• _DATASET RECORDS_:
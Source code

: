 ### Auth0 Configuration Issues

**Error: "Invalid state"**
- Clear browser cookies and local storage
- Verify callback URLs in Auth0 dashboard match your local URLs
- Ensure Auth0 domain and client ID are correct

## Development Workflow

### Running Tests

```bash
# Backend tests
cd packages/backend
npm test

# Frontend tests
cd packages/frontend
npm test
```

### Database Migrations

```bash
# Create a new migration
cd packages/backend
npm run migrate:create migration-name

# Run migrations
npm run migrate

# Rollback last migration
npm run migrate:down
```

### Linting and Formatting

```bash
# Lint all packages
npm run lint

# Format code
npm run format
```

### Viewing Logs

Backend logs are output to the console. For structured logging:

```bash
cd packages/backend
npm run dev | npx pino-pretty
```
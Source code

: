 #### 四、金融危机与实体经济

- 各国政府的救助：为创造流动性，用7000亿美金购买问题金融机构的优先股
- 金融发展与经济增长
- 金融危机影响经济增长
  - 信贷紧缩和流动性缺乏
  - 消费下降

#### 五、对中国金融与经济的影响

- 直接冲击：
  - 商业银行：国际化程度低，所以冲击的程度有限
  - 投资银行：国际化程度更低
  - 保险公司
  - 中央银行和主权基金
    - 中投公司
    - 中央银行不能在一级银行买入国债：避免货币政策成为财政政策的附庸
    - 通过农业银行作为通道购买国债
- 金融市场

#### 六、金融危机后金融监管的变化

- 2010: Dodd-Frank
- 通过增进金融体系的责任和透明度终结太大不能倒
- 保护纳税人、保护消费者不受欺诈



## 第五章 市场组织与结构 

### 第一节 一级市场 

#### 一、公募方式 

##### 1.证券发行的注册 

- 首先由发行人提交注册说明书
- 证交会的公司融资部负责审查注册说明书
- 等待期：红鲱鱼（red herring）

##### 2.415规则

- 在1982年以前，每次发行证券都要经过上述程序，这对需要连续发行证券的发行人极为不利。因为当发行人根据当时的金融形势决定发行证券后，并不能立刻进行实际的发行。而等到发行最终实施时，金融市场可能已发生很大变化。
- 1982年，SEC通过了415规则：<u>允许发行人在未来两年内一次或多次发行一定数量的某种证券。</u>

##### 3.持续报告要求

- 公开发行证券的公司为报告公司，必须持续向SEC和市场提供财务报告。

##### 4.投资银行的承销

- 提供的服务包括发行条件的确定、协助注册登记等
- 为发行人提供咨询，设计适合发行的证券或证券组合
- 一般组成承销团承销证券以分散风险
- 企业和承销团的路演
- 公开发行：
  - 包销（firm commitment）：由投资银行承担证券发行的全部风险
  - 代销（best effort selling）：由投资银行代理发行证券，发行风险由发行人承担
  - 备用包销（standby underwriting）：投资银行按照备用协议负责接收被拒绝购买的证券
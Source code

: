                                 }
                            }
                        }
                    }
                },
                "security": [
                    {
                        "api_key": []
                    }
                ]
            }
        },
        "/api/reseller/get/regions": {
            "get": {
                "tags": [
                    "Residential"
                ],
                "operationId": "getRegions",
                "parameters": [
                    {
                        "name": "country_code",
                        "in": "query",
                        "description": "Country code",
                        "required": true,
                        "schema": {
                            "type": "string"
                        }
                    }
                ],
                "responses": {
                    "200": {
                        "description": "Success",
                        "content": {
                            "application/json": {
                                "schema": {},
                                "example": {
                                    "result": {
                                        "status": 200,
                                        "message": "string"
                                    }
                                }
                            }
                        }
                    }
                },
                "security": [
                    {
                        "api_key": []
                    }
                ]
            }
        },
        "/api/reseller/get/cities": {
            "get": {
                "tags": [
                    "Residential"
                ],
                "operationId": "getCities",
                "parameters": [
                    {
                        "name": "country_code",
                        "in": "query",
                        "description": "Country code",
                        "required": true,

• _EXERCISE OBJECTIVE_: The entire listing is to be retyped exactly.

• _EXPECTED ANSWER_:
Source code

: ### Auth0 Configuration Issues

**Error: "Invalid state"**
- Clear browser cookies and local storage
- Verify callback URLs in Auth0 dashboard match your local URLs
- Ensure Auth0 domain and client ID are correct

## Development Workflow

### Running Tests

```bash
# Backend tests
cd packages/backend
npm test

# Frontend tests
cd packages/frontend
npm test
```

### Database Migrations

```bash
# Create a new migration
cd packages/backend
npm run migrate:create migration-name

# Run migrations
npm run migrate

# Rollback last migration
npm run migrate:down
```

### Linting and Formatting

```bash
# Lint all packages
npm run lint

# Format code
npm run format
```

### Viewing Logs

Backend logs are output to the console. For structured logging:

```bash
cd packages/backend
npm run dev | npx pino-pretty
```
Source code

: #### 四、金融危机与实体经济

- 各国政府的救助：为创造流动性，用7000亿美金购买问题金融机构的优先股
- 金融发展与经济增长
- 金融危机影响经济增长
  - 信贷紧缩和流动性缺乏
  - 消费下降

#### 五、对中国金融与经济的影响

- 直接冲击：
  - 商业银行：国际化程度低，所以冲击的程度有限
  - 投资银行：国际化程度更低
  - 保险公司
  - 中央银行和主权基金
    - 中投公司
    - 中央银行不能在一级银行买入国债：避免货币政策成为财政政策的附庸
    - 通过农业银行作为通道购买国债
- 金融市场

#### 六、金融危机后金融监管的变化

- 2010: Dodd-Frank
- 通过增进金融体系的责任和透明度终结太大不能倒
- 保护纳税人、保护消费者不受欺诈



## 第五章 市场组织与结构 

### 第一节 一级市场 

#### 一、公募方式 

##### 1.证券发行的注册 

- 首先由发行人提交注册说明书
- 证交会的公司融资部负责审查注册说明书
- 等待期：红鲱鱼（red herring）

##### 2.415规则

- 在1982年以前，每次发行证券都要经过上述程序，这对需要连续发行证券的发行人极为不利。因为当发行人根据当时的金融形势决定发行证券后，并不能立刻进行实际的发行。而等到发行最终实施时，金融市场可能已发生很大变化。
- 1982年，SEC通过了415规则：<u>允许发行人在未来两年内一次或多次发行一定数量的某种证券。</u>

##### 3.持续报告要求

- 公开发行证券的公司为报告公司，必须持续向SEC和市场提供财务报告。

##### 4.投资银行的承销

- 提供的服务包括发行条件的确定、协助注册登记等
- 为发行人提供咨询，设计适合发行的证券或证券组合
- 一般组成承销团承销证券以分散风险
- 企业和承销团的路演
- 公开发行：
  - 包销（firm commitment）：由投资银行承担证券发行的全部风险
  - 代销（best effort selling）：由投资银行代理发行证券，发行风险由发行人承担
  - 备用包销（standby underwriting）：投资银行按照备用协议负责接收被拒绝购买的证券
Source code

:                                 }
                            }
                        }
                    }
                },
                "security": [
                    {
                        "api_key": []
                    }
                ]
            }
        },
        "/api/reseller/get/regions": {
            "get": {
                "tags": [
                    "Residential"
                ],
                "operationId": "getRegions",
                "parameters": [
                    {
                        "name": "country_code",
                        "in": "query",
                        "description": "Country code",
                        "required": true,
                        "schema": {
                            "type": "string"
                        }
                    }
                ],
                "responses": {
                    "200": {
                        "description": "Success",
                        "content": {
                            "application/json": {
                                "schema": {},
                                "example": {
                                    "result": {
                                        "status": 200,
                                        "message": "string"
                                    }
                                }
                            }
                        }
                    }
                },
                "security": [
                    {
                        "api_key": []
                    }
                ]
            }
        },
        "/api/reseller/get/cities": {
            "get": {
                "tags": [
                    "Residential"
                ],
                "operationId": "getCities",
                "parameters": [
                    {
                        "name": "country_code",
                        "in": "query",
                        "description": "Country code",
                        "required": true,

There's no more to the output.